----- Records supplied -----

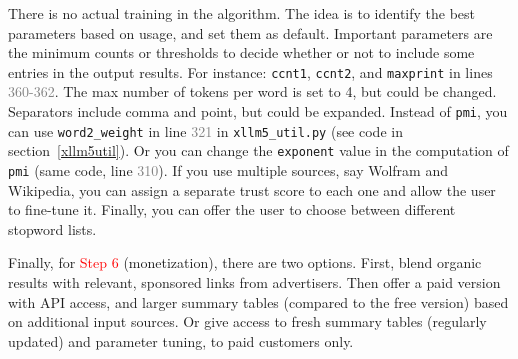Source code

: \documentclass[oneside,10pt]{book}
\begin{document}
There is no actual training in the algorithm. The idea is to identify the best parameters based on usage, and set them as default. Important parameters are 
 the minimum counts or thresholds to decide whether or not to include some entries in the output results. For instance: \texttt{ccnt1}, \texttt{ccnt2}, and 
\texttt{maxprint}
 in lines \textcolor{gray}{360-362}. The max number of tokens per word is set to 4, but could be changed. Separators include comma and point, but could be expanded. 
Instead of \texttt{pmi}, you can use \texttt{word2\_weight} in line  \textcolor{gray}{321} in \texttt{xllm5\_util.py} (see code in section~\ref{xllm5util}). Or you can
 change the \texttt{exponent} value in the computation of \texttt{pmi} (same code, line \textcolor{gray}{310}). If you use multiple sources, say Wolfram and Wikipedia, you
 can assign a separate trust score to each one and allow the user to fine-tune it. Finally, you can offer the user to choose between different stopword lists.

Finally, for \textcolor{red}{Step 6} (monetization), there are two options. First, blend organic results with relevant, sponsored links from advertisers.  Then offer a paid version with API access, and larger summary tables (compared to the free version) based on additional input sources.  Or give access to fresh summary tables (regularly updated) and parameter tuning, to
 paid customers only.
\end{document}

-----

__Assignment__
Only lines that include "gray" belong in the answer; return them from the entries above.

__Written response__
 in lines \textcolor{gray}{360-362}. The max number of tokens per word is set to 4, but could be changed. Separators include comma and point, but could be expanded. 
Instead of \texttt{pmi}, you can use \texttt{word2\_weight} in line  \textcolor{gray}{321} in \texttt{xllm5\_util.py} (see code in section~\ref{xllm5util}). Or you can
 change the \texttt{exponent} value in the computation of \texttt{pmi} (same code, line \textcolor{gray}{310}). If you use multiple sources, say Wolfram and Wikipedia, you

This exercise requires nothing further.